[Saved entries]
**********

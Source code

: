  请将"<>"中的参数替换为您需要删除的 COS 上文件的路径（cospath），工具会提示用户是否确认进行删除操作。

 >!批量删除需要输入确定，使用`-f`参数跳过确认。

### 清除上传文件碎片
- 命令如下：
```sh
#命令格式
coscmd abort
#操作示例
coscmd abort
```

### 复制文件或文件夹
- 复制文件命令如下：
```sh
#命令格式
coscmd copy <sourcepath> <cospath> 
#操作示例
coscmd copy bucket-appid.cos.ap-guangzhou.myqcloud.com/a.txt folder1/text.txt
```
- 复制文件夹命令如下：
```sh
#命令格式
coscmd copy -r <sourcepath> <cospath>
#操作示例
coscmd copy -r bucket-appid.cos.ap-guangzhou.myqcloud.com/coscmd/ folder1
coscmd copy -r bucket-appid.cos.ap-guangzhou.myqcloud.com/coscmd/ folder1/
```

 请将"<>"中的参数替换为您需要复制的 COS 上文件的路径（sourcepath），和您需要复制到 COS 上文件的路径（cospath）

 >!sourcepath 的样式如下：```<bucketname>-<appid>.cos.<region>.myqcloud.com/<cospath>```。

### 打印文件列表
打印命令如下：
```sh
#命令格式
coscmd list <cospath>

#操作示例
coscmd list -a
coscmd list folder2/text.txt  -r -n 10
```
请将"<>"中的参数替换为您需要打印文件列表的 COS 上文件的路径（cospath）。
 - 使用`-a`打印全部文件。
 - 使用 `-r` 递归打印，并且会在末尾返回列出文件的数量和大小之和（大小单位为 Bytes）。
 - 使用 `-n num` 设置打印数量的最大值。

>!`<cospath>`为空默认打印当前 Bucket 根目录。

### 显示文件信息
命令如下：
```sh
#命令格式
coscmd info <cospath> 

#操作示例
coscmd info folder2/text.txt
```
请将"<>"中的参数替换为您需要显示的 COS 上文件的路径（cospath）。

**********

Directions for this task ::
Your task is to return each line of the data above that contains the string "guangzhou".

Task result ::
coscmd copy bucket-appid.cos.ap-guangzhou.myqcloud.com/a.txt folder1/text.txt
coscmd copy -r bucket-appid.cos.ap-guangzhou.myqcloud.com/coscmd/ folder1
coscmd copy -r bucket-appid.cos.ap-guangzhou.myqcloud.com/coscmd/ folder1/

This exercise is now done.